Push a `v*` tag (e.g. `v0.1.0`) to also attach the binaries to a GitHub Release.
## Security
- The API key is kept in memory only (wrapped in `secrecy::SecretString`):
never written to disk, never logged, never returned to the UI.
- **The proxy is loopback-only by default** (`127.0.0.1`). It injects your API
key into every forwarded request, so a non-loopback bind would let anything on
the network use your key. Binding beyond loopback is therefore an explicit
opt-in protected by a gateway token — see
[Exposing the proxy on your network](#exposing-the-proxy-on-your-network).
- Use an `https://` endpoint — a non-HTTPS endpoint URL sends the key
unencrypted (the app warns about this too).
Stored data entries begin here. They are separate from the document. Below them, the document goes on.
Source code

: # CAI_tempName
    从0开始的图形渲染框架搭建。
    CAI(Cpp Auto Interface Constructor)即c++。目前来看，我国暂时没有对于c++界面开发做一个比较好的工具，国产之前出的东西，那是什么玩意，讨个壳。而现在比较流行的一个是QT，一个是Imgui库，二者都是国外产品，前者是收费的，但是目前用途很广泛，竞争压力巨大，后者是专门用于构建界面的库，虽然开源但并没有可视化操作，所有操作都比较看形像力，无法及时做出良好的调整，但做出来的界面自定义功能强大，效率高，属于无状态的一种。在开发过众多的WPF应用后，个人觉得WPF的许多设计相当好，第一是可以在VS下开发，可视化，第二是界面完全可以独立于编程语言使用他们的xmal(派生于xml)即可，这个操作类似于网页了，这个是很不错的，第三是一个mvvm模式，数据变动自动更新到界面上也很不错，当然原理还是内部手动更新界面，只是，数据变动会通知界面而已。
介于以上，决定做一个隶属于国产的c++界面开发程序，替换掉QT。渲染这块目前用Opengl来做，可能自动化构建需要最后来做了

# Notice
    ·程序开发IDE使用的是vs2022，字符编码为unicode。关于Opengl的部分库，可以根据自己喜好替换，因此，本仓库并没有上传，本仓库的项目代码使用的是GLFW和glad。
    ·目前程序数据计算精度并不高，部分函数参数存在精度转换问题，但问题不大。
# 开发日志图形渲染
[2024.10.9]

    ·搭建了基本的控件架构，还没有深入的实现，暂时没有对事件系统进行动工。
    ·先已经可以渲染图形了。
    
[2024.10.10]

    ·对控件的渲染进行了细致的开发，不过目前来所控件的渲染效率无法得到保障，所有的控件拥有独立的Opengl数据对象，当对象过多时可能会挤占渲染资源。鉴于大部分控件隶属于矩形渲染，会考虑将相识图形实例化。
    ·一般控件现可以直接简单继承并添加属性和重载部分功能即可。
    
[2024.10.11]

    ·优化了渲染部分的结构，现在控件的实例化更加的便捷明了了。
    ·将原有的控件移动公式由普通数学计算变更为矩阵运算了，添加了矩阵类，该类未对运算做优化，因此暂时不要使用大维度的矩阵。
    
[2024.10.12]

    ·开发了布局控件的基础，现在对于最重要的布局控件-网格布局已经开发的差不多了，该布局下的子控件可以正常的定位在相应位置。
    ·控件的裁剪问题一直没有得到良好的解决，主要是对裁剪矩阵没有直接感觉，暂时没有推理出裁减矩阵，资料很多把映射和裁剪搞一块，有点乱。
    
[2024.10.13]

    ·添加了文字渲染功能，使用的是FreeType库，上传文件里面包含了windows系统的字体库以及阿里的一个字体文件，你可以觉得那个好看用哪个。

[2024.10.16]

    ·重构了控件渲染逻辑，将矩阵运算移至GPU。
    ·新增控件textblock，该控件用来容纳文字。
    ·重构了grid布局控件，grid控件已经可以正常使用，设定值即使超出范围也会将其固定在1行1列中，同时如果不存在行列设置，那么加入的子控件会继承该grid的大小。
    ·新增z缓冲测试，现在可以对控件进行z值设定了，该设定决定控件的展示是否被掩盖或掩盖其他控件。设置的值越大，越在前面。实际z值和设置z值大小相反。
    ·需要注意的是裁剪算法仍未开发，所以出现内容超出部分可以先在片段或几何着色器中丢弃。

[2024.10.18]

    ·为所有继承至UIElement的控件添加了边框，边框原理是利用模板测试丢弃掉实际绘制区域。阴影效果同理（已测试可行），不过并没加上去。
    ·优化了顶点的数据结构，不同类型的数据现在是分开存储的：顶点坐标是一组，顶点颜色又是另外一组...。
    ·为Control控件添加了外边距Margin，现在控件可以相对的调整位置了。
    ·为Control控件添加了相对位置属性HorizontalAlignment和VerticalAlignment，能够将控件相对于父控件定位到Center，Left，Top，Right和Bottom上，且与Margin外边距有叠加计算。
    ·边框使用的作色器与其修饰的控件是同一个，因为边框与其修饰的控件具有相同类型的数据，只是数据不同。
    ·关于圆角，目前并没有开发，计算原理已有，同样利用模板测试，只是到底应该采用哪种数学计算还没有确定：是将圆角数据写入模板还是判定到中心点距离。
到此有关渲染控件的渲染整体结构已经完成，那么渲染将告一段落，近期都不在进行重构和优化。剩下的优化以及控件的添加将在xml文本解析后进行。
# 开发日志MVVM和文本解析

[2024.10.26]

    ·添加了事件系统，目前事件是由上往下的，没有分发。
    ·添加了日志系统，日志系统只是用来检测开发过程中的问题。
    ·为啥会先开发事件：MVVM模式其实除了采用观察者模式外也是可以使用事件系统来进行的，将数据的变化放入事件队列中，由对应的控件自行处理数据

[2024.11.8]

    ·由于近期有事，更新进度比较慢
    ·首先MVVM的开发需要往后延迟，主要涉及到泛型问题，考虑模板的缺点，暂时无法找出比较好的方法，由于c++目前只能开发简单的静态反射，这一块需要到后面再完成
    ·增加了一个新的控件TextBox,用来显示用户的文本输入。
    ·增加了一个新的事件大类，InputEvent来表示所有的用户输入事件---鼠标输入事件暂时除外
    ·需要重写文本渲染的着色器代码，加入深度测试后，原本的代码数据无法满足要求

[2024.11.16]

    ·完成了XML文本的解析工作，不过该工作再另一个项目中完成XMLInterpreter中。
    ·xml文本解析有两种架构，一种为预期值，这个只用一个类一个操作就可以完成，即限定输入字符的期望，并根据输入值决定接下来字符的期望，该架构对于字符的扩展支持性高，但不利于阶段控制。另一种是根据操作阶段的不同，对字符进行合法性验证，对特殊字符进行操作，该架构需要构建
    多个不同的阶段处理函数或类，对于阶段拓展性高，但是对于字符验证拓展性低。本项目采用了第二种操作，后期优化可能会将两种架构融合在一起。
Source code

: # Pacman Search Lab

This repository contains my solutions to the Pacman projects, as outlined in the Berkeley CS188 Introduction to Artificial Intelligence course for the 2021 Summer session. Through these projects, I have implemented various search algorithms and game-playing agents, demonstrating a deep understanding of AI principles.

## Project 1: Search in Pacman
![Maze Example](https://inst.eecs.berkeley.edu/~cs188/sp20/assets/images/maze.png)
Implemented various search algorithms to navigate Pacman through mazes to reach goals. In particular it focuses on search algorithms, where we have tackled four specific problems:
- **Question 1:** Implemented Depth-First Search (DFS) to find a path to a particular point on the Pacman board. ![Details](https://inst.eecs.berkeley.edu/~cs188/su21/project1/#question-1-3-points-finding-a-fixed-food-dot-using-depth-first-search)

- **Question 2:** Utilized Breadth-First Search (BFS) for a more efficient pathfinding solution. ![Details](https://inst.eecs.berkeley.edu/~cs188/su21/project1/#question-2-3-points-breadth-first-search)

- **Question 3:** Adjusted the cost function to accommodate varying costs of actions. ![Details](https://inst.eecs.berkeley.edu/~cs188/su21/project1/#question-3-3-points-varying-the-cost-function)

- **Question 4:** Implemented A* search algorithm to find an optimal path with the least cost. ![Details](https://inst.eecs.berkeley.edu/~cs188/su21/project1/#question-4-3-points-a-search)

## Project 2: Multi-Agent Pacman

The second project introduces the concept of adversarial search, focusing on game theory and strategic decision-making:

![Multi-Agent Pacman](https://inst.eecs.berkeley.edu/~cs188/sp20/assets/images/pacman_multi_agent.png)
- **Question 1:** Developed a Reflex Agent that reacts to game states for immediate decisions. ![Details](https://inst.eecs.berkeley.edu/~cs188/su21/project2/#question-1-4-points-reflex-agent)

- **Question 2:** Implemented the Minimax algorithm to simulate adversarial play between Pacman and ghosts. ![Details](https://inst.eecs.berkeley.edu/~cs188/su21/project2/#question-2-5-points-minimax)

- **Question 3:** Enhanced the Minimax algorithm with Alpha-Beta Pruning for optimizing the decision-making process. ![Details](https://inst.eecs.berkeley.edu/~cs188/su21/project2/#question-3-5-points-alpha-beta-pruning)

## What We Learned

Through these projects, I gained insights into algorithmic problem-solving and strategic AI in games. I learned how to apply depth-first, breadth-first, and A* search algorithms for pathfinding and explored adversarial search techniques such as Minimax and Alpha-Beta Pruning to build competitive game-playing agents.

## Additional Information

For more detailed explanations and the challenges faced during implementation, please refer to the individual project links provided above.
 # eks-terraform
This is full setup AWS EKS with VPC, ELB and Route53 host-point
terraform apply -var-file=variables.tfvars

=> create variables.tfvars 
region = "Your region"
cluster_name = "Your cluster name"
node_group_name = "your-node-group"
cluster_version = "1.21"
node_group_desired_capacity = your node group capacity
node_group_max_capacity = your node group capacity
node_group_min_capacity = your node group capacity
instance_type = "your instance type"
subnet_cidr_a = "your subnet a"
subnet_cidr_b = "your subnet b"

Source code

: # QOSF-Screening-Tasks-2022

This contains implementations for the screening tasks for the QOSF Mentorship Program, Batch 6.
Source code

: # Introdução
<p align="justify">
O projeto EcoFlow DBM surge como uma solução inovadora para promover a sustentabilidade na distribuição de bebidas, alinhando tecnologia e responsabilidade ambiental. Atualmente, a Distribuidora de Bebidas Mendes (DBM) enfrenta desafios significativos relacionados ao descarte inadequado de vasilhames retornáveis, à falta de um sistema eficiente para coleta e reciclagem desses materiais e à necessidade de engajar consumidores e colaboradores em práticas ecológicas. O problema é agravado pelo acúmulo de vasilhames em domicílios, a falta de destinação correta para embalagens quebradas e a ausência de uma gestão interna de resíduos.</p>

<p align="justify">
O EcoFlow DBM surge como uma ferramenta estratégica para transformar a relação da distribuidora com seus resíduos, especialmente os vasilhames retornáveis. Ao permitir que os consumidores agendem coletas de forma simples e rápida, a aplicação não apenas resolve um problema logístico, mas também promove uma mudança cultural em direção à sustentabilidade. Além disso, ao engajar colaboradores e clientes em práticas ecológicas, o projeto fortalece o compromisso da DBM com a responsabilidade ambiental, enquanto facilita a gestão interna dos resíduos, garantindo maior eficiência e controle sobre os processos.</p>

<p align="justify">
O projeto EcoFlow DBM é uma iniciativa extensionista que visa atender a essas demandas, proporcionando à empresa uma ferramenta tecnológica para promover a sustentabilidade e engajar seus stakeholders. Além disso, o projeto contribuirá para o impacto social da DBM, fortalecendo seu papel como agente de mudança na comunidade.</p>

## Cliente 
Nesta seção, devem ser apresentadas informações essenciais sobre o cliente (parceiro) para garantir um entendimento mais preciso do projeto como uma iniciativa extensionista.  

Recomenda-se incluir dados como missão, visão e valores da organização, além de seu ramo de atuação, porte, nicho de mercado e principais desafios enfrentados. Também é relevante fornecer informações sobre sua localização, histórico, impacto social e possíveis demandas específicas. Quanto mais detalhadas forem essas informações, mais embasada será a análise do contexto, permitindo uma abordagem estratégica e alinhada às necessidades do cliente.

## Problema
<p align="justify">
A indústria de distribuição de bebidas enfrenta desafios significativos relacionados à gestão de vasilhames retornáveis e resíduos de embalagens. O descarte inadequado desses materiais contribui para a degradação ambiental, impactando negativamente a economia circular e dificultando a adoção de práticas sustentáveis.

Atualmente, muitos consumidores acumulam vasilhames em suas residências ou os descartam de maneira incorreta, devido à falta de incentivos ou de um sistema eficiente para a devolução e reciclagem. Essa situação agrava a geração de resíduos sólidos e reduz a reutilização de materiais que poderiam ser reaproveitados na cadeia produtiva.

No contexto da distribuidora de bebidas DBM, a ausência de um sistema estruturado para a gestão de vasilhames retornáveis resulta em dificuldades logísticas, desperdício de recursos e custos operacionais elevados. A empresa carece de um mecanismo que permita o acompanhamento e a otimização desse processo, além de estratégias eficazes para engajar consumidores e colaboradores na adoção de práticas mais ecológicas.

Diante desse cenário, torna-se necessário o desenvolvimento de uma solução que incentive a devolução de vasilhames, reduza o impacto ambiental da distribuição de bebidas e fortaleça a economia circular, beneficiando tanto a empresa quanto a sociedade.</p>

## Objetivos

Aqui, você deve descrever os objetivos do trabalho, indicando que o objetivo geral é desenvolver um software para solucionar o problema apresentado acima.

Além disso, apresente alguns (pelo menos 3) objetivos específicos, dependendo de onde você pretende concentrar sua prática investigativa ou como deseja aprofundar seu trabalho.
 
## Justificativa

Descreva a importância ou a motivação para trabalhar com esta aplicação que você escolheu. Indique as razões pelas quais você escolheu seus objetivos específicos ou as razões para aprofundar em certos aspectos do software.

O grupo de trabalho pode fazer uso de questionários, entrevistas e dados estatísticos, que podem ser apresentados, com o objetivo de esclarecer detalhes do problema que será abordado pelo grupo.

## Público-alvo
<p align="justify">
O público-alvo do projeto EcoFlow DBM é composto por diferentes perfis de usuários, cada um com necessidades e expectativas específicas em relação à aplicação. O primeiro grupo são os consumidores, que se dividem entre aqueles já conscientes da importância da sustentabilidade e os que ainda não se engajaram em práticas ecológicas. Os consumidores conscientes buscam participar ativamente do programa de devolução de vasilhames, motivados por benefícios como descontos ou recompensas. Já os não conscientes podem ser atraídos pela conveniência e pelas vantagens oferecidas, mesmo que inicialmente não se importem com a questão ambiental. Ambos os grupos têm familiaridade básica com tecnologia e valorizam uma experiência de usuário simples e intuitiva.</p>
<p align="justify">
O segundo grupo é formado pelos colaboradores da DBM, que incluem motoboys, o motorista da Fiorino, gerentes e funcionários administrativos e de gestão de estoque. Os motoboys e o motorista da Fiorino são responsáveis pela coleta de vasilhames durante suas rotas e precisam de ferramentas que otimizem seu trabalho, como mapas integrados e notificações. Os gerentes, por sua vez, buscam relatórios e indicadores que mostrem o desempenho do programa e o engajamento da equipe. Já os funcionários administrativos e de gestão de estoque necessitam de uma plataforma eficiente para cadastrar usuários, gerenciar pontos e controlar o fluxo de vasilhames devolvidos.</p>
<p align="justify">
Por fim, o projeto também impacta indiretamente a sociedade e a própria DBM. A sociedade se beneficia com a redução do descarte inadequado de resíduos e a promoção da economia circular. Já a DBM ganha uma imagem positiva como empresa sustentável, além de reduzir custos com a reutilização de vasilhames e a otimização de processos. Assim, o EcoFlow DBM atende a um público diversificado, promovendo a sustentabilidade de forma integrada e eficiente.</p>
- Don't embed credentials in the endpoint URL (`https://user:pass@host/…`) — such
URLs are rejected so a key can't leak into `config.json` or the logs.
- The listen address and endpoint URL are validated both when entered and when
`config.json` is loaded at startup; an invalid hand-edited value falls back to a
safe default instead of being trusted.
- The settings window loads only local, static assets under a restrictive CSP.
### Exposing the proxy on your network
By default the proxy binds to `127.0.0.1` and only the local machine can reach
it. To let another device (e.g. a second machine on your LAN) use the proxy:
1. In the settings window, turn on **"expose to network"** under the listen
address. This generates a **gateway token** and reveals it (with **copy** and
**regenerate** actions).
2. Set the listen address to a reachable interface — e.g. `0.0.0.0:8080` to bind
all interfaces. (Without the opt-in, a non-loopback address is rejected, and a
hand-edited `config.json` with one is reset to loopback on startup.)
3. On the remote client, point it at `http://:8080` and send the
gateway token in the `Authorization` header: `Authorization: Bearer `.
Loopback clients (including the locally launched Copilot/Codex agents, which
always connect via `127.0.0.1`) never need the token — it gates non-loopback
peers only. The token is a self-generated credential for *this proxy*, separate
from your upstream API key; it is stored in `config.json` so a remote device need
not re-pair after a restart. Regenerate it to revoke access. Even token-gated,
remember the proxy spends your upstream key on behalf of any authorized client —
only expose it on networks you trust.
## Notes
- **OpenAI-compatible** endpoints are supported. Copilot uses Chat Completions
(`/chat/completions`); Codex uses the Responses API (`/responses`). The proxy
forwards whichever path the client sends, so the upstream must support it.
- All models share a single endpoint base; the proxy only changes the `model` field.
- The API key lives in memory only — re-enter it after restarting the app.